»»

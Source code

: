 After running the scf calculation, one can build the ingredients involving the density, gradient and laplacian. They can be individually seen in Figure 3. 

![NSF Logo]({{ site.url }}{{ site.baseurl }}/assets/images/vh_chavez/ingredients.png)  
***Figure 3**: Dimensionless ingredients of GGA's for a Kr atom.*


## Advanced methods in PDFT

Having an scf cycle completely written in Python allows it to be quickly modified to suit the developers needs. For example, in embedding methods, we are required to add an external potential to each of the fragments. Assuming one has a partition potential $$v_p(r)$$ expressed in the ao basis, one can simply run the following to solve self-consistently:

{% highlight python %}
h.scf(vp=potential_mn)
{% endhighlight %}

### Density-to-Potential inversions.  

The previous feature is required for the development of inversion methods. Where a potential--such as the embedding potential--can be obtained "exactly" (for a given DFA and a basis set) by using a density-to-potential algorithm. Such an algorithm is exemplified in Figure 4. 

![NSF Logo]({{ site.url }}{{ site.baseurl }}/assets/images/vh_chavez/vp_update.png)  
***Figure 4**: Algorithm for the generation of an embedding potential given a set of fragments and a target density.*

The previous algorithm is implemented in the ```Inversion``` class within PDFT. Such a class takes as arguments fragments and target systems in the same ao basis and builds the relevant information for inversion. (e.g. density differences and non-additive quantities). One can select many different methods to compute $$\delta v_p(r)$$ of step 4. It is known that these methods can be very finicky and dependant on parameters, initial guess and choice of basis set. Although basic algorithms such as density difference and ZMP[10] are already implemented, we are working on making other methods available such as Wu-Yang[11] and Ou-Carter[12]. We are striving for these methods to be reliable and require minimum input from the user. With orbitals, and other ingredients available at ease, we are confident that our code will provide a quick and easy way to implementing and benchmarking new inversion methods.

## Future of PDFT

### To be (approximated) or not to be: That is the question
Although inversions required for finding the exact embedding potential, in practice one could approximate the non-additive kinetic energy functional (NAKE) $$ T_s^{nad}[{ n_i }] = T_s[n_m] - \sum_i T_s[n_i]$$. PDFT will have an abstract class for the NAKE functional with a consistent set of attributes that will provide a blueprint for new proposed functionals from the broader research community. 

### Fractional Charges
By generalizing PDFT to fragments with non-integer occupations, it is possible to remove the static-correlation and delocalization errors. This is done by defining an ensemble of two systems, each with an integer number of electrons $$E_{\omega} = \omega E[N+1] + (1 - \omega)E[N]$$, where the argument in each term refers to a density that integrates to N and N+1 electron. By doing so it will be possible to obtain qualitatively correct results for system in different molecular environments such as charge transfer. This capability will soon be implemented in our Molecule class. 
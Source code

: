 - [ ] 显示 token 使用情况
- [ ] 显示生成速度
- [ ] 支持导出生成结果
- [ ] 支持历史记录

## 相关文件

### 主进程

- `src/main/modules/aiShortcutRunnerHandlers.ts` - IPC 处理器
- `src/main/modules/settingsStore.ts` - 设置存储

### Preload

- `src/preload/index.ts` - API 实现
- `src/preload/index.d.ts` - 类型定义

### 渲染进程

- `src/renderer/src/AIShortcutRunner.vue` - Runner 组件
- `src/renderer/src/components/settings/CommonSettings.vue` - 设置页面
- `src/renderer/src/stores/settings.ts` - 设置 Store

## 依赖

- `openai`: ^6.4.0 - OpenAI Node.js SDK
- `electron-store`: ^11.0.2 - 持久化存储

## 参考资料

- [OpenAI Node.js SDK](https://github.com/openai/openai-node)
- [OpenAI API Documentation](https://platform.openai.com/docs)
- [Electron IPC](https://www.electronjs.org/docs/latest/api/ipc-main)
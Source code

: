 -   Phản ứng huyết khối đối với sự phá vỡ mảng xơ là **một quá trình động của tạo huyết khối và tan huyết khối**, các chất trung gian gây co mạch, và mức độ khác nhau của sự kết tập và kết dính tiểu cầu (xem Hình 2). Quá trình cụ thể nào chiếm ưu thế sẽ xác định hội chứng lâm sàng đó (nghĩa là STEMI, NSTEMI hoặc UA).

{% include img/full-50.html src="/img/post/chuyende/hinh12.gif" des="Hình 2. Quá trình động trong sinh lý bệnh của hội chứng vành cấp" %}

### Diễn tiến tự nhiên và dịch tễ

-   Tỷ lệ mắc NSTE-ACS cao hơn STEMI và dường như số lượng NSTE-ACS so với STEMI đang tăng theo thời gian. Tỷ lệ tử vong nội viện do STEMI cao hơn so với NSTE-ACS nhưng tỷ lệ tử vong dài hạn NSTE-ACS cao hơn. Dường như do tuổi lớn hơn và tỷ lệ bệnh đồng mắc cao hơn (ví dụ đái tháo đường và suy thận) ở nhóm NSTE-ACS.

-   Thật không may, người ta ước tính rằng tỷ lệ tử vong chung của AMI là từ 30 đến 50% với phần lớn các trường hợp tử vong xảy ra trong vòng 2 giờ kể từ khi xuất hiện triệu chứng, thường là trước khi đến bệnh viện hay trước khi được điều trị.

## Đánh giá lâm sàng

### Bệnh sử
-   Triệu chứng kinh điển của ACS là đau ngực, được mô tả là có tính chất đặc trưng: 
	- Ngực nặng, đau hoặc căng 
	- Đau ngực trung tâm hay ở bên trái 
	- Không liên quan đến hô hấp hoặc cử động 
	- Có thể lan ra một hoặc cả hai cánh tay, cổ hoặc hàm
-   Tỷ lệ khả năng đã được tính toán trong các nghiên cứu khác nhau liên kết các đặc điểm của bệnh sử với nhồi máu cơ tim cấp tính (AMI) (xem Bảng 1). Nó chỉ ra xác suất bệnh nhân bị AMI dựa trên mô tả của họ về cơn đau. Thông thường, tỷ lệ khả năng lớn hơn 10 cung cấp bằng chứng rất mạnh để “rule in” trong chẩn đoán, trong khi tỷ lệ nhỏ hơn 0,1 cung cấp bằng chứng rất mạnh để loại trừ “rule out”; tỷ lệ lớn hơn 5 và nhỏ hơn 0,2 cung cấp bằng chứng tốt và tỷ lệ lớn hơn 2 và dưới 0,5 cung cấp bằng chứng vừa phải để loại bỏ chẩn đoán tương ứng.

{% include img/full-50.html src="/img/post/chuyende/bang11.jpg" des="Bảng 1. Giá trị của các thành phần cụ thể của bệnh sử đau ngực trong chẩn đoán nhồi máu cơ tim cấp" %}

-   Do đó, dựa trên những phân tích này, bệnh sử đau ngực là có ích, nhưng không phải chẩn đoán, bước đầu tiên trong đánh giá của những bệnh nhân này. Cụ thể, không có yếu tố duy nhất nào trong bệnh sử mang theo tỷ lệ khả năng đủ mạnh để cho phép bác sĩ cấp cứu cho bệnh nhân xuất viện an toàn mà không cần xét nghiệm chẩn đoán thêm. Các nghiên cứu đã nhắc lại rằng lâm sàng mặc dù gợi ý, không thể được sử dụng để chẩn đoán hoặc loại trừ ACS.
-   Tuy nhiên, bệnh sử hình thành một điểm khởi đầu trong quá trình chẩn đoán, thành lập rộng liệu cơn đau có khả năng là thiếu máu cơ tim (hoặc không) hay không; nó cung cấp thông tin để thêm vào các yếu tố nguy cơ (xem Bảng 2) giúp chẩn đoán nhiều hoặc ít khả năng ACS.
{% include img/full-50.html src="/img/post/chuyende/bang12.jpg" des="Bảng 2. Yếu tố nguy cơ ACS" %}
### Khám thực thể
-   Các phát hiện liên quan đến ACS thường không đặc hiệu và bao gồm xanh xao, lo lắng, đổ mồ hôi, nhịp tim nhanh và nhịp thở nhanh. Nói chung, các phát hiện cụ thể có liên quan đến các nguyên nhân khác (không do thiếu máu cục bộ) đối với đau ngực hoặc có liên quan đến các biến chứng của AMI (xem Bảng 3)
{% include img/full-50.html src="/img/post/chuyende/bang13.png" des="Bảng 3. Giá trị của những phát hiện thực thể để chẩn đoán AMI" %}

««

> Problem details: Reproduce the lines of the entries above from the one with "### Density-to-Potential inversions." to the one with "The previous feature", both included, exactly and without any other line.

> Output of the task:
### Density-to-Potential inversions.  

The previous feature is required for the development of inversion methods. Where a potential--such as the embedding potential--can be obtained "exactly" (for a given DFA and a basis set) by using a density-to-potential algorithm. Such an algorithm is exemplified in Figure 4. 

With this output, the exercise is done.